«I giudici gli facciano vedere la figlia»

Giallo di Gradoli. Protesta davanti al Tribunale di Viterbo dei genitori di Paolo Esposito. Da un mese e mezzo in sciopero della fame perché gli impediscono di vedere la figlia di sei anni, peggiorano le condizioni dell’elettricista accusato assieme all’amante moldava di duplice omicidio volontario aggravato e occultamento di cadavere.

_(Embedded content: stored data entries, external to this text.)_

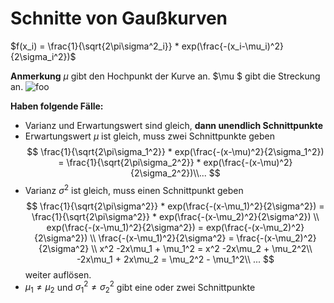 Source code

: # Schnitte von Gaußkurven

$f(x_i) = \frac{1}{\sqrt{2\pi\sigma^2_i}} * exp(\frac{-(x_i-\mu_i)^2}{2\sigma_i^2})$

__Anmerkung__ $\mu$ gibt den Hochpunkt der Kurve an. $\mu $ gibt die Streckung an.
 ![foo](https://upload.wikimedia.org/wikipedia/commons/thumb/7/74/Normal_Distribution_PDF.svg/720px-Normal_Distribution_PDF.svg.png)

__Haben folgende Fälle:__
* Varianz und Erwartungswert sind gleich, __dann unendlich Schnittpunkte__
* Erwartungswert $\mu$ ist gleich, muss zwei Schnittpunkte geben
$$
\frac{1}{\sqrt{2\pi\sigma_1^2}} * exp(\frac{-(x-\mu)^2}{2\sigma_1^2}) = \frac{1}{\sqrt{2\pi\sigma_2^2}} * exp(\frac{-(x-\mu)^2}{2\sigma_2^2})\\...
$$
* Varianz $\sigma^2$ ist gleich, muss einen Schnittpunkt geben
$$
\frac{1}{\sqrt{2\pi\sigma^2}} * exp(\frac{-(x-\mu_1)^2}{2\sigma^2}) = \frac{1}{\sqrt{2\pi\sigma^2}} * exp(\frac{-(x-\mu_2)^2}{2\sigma^2})
\\
exp(\frac{-(x-\mu_1)^2}{2\sigma^2}) = exp(\frac{-(x-\mu_2)^2}{2\sigma^2})
\\
\frac{-(x-\mu_1)^2}{2\sigma^2} = \frac{-(x-\mu_2)^2}{2\sigma^2}
\\
x^2 -2x\mu_1 + \mu_1^2 = x^2 -2x\mu_2 + \mu_2^2\\
-2x\mu_1  + 2x\mu_2  = \mu_2^2 - \mu_1^2\\
...
$$
weiter auflösen.
* $\mu_1 \not= \mu_2$ und $\sigma_1^2 \not= \sigma_2^2$ gibt eine oder zwei Schnittpunkte
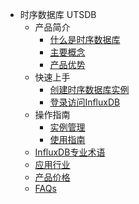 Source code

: * 时序数据库 UTSDB
   * 产品简介
     * [什么是时序数据库](database/utsdb/product/concepts)
     * [主要概念](database/utsdb/product/Terminology)
     * [产品优势](database/utsdb/product/superiority)
   * 快速上手
     * [创建时序数据库实例](database/utsdb/quick/create)
     * [登录访问InfluxDB](database/utsdb/quick/login)
   * 操作指南
     * [实例管理](database/utsdb/guide/instance)
     * [使用指南](database/utsdb/guide/use)
   * [InfluxDB专业术语](database/utsdb/influxdb)
   * [应用行业](database/utsdb/application)
   * [产品价格](database/utsdb/price)
   * [FAQs](database/utsdb/faqs)



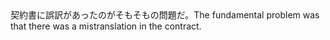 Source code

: <tr><td>契約書に誤訳があったのがそもそもの問題だ。<td><tr><tr><td>The fundamental problem was that there was a mistranslation in the contract.<td><tr></table>

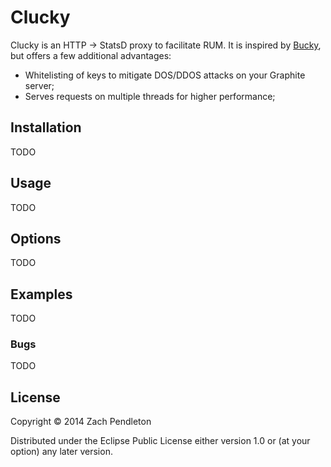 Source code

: # Clucky

Clucky is an HTTP -> StatsD proxy to facilitate RUM. It is inspired by
[Bucky](http://github.hubspot.com/BuckyServer/), but offers a few additional
advantages:

* Whitelisting of keys to mitigate DOS/DDOS attacks on your Graphite server;
* Serves requests on multiple threads for higher performance;

## Installation

TODO

## Usage

TODO

## Options

TODO

## Examples

TODO

### Bugs

TODO

## License

Copyright © 2014 Zach Pendleton

Distributed under the Eclipse Public License either version 1.0 or (at
your option) any later version.
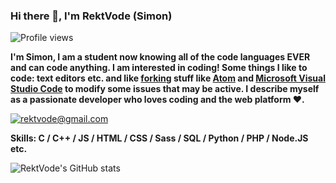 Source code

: ### **Hi there 👋, I'm RektVode (Simon)**
![Profile views](https://gpvc.arturio.dev/RektVode)

**I'm Simon, I am a student now knowing **all of the code languages EVER** and can code anything. I am interested in coding! Some things I like to code: text editors etc. and like [forking](https://docs.github.com/en/get-started/quickstart/fork-a-repo) stuff like [Atom](https://github.com/atom/atom#atom) and [Microsoft Visual Studio Code](https://github.com/microsoft/vscode) to modify some issues that may be active. I describe myself as a passionate developer who loves coding and the web platform ❤️.**

<a href="mailto:rektvode@gmail.com">![rektvode@gmail.com](https://img.shields.io/badge/Gmail-D14836?style=for-the-badge&logo=gmail&logoColor=lightblue)</a>

**Skills: C / C++ /  JS / HTML / CSS / Sass / SQL / Python / PHP / Node.JS etc.**

![RektVode's GitHub stats](https://github-readme-stats.vercel.app/api?username=RektVode&show_icons=true)   
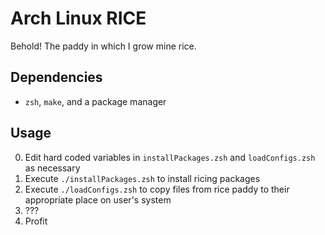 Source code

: # Arch Linux RICE
Behold! The paddy in which I grow mine rice.

## Dependencies

- `zsh`, `make`, and a package manager

## Usage

0) Edit hard coded variables in `installPackages.zsh` and `loadConfigs.zsh` as necessary
1) Execute `./installPackages.zsh` to install ricing packages
2) Execute `./loadConfigs.zsh` to copy files from rice paddy to their appropriate place on user's system
3) ???
4) Profit
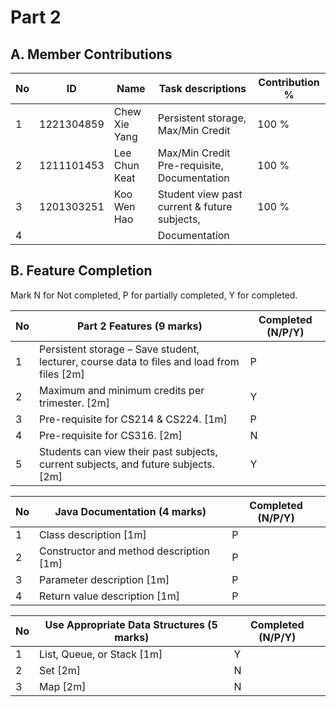 # Part 2

## A. Member Contributions

No | ID         | Name                     | Task descriptions                            | Contribution %
-- | ---------- | ------------------------ | ---------------------------------------------| --------------
1  |1221304859  | Chew Xie Yang            | Persistent storage, Max/Min Credit           | 100 %
2  |1211101453  | Lee Chun Keat            | Max/Min Credit Pre-requisite, Documentation  | 100 %
3  |1201303251  | Koo Wen Hao              | Student view past current & future subjects, | 100 %
4  |            |                          | Documentation                                |


## B. Feature Completion

Mark N for Not completed, P for partially completed, Y for completed. 

No | Part 2 Features (9 marks)                                                                   | Completed (N/P/Y)
-- | ------------------------------------------------------------------------------------------- | -----------------
1  | Persistent storage – Save student, lecturer, course data to files and load from files [2m]  | P
2  | Maximum and minimum credits per trimester.  [2m]                                            | Y 
3  | Pre-requisite for CS214 & CS224. [1m]                                                       | P
4  | Pre-requisite for CS316. [2m]                                                               | N
5  | Students can view their past subjects, current subjects, and future subjects. [2m]          | Y


No | Java Documentation (4 marks)             | Completed (N/P/Y)
-- | ---------------------------------------- | ---------------
1  | Class description [1m]                   | P
2  | Constructor and method description [1m]  | P
3  | Parameter description [1m]               | P
4  | Return value description [1m]            | P


No | Use Appropriate Data Structures (5 marks) | Completed (N/P/Y)
-- | ----------------------------------------- | -----------------
1  | List, Queue, or Stack [1m]                | Y
2  | Set [2m]                                  | N
3  | Map [2m]                                  | N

«È dimagrito di 20 chili - spiegano i sanitari del Belcolle - e può andare incontro a gravi patologie che potrebbero metterlo in pericolo di vita». I suoi parenti, il padre Enrico e la madre Maria Lorenzini, si sono presentati davanti a Palazzo di Giustizia con cartelli e striscioni. «Condannato senza un processo», si legge su uno di questi. Assieme agli avvocati del 40enne, Enrico Valentini e Mario Rosati, Esposito, carabiniere in pensione, e la moglie hanno «sfidato» la Procura, «colpevole», secondo loro, di non rispettare un provvedimento emesso nel luglio scorso dal Tribunale dei Minori di Roma che, di fatto, acconsente di far vedere la piccola Erika al padre compatibilmente con le esigenze istruttorie. Dopo l’arresto di Paolo Esposito, avvenuto il primo luglio, e la sospensione della patria potestà sulla piccola, la stessa viene dichiarata teste non attendibile ai fini delle indagini. Dunque non influenzabile da eventuali contatti con l’imputato. Trasferita dall’abitazione dei nonni paterni a una casa famiglia nel viterbese, da allora Erika non ha più visto il papà. «Riusciamo a incontrare nostra nipote - spiegano gli Esposito - solo un’ora il mercoledì e sempre circondati da assistenti sociali. Non si riesce a dire una parola».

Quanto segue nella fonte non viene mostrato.